While erhus have become very popular solo instruments, they are also used in ensembles and orchestras. This beautiful performance uses an orchestra of almost entirely ancient Chinese instruments:
There are some absolutely incredible instruments in there. I honestly thought going into it I would be able to name everything I saw. That was until those organ-horn things knocked me off my high horse. I have to look into those some day.

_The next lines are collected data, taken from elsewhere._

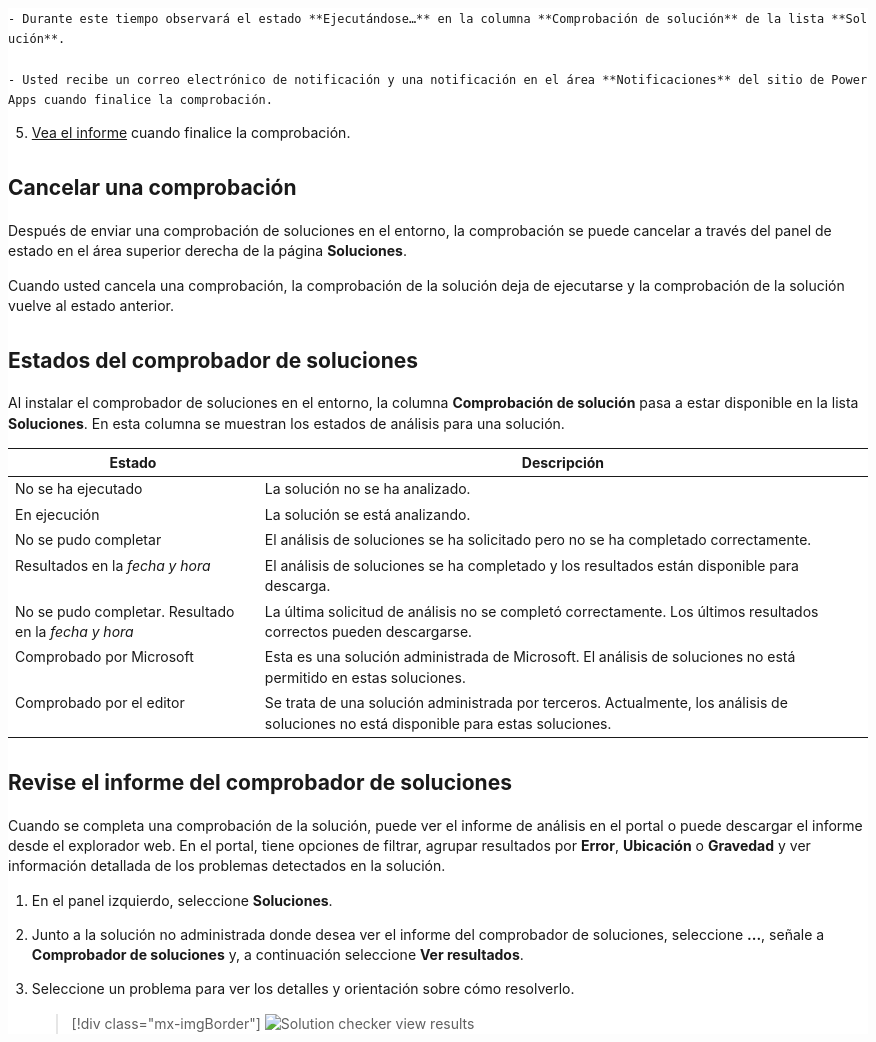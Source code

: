     - Durante este tiempo observará el estado **Ejecutándose…** en la columna **Comprobación de solución** de la lista **Solución**. 
    
    - Usted recibe un correo electrónico de notificación y una notificación en el área **Notificaciones** del sitio de PowerApps cuando finalice la comprobación.  

5.  [Vea el informe](#review-the-solution-checker-report) cuando finalice la comprobación.

## <a name="cancel-a-check"></a>Cancelar una comprobación

Después de enviar una comprobación de soluciones en el entorno, la comprobación se puede cancelar a través del panel de estado en el área superior derecha de la página **Soluciones**. 

Cuando usted cancela una comprobación, la comprobación de la solución deja de ejecutarse y la comprobación de la solución vuelve al estado anterior. 

## <a name="solution-checker-states"></a>Estados del comprobador de soluciones
Al instalar el comprobador de soluciones en el entorno, la columna **Comprobación de solución** pasa a estar disponible en la lista **Soluciones**. En esta columna se muestran los estados de análisis para una solución. 

|Estado  |Descripción  |
|---------|---------|
|No se ha ejecutado    | La solución no se ha analizado.        |
|En ejecución     | La solución se está analizando.       |
|No se pudo completar     |  El análisis de soluciones se ha solicitado pero no se ha completado correctamente.       |
|Resultados en la *fecha y hora*   | El análisis de soluciones se ha completado y los resultados están disponible para descarga.      |
|No se pudo completar. Resultado en la *fecha y hora*     | La última solicitud de análisis no se completó correctamente. Los últimos resultados correctos pueden descargarse.         |
|Comprobado por Microsoft     | Esta es una solución administrada de Microsoft. El análisis de soluciones no está permitido en estas soluciones.         |
|Comprobado por el editor     | Se trata de una solución administrada por terceros. Actualmente, los análisis de soluciones no está disponible para estas soluciones.        |


## <a name="review-the-solution-checker-report"></a>Revise el informe del comprobador de soluciones
Cuando se completa una comprobación de la solución, puede ver el informe de análisis en el portal o puede descargar el informe desde el explorador web. En el portal, tiene opciones de filtrar, agrupar resultados por **Error**, **Ubicación** o **Gravedad** y ver información detallada de los problemas detectados en la solución. 

1. En el panel izquierdo, seleccione **Soluciones**.
2. Junto a la solución no administrada donde desea ver el informe del comprobador de soluciones, seleccione **...**, señale a **Comprobador de soluciones** y, a continuación seleccione **Ver resultados**.  
3. Seleccione un problema para ver los detalles y orientación sobre cómo resolverlo.

    > [!div class="mx-imgBorder"] 
    > ![](media/solution-checker-viewresults.png "Solution checker view results")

The erhu is also used in more modern performances. Now, if I were reading this I would probably stop right here. But, unlike Europe, there are lots of modern Chinese musicians that continue their ancient musical tradition:
Not only is the music nice; but the videography highlights how to play the instrument. She has several other videos (tracks). Check out the right-hand column for more.
女子十二乐坊 – 12 Girls Band
You might also check out 12 Girls Band, who perform ancient and modern music using traditional Chinese instruments. Here they perform a classic Turkish folk tune:
They also perform Baroque:
And even a medley of classical tunes put to 1970’s porn rhythms:
The videographer in this video was a dipshit.
Their first couple of US releases (Romantic Energy and Eastern Energy) we decent CDs and can be found on Amazon.com.